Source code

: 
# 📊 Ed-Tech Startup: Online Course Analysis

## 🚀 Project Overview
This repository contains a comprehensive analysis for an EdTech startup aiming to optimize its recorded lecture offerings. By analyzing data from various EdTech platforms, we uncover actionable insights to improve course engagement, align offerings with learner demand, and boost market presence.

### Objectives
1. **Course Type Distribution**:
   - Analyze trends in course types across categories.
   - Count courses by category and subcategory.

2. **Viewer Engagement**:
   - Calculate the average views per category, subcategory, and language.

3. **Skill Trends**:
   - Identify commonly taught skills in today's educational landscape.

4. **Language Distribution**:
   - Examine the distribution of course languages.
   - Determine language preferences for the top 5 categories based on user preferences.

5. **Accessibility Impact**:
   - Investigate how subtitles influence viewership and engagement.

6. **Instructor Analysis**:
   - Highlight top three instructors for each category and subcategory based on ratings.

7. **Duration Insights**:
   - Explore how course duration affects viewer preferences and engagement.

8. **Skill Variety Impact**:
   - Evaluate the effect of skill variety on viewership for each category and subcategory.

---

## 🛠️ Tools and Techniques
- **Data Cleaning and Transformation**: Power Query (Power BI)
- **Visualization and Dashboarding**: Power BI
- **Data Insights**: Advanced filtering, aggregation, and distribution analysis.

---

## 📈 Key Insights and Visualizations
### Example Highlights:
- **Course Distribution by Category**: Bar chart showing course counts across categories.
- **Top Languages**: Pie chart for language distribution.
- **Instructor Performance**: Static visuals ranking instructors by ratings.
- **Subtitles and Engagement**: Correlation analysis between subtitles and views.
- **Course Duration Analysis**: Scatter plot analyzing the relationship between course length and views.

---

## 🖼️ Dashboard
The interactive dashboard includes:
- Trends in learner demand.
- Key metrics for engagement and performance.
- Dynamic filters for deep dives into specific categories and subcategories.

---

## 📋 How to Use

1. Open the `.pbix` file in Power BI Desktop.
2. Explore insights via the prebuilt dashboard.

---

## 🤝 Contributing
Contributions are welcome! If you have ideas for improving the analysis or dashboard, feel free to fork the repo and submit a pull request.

◇ ◇ ◇ ◇ ◇ ◇ ◇

_Task details_
Nothing except a number is needed: how many lines of the entries contain the word "viewership"?

_Exercise answer_
2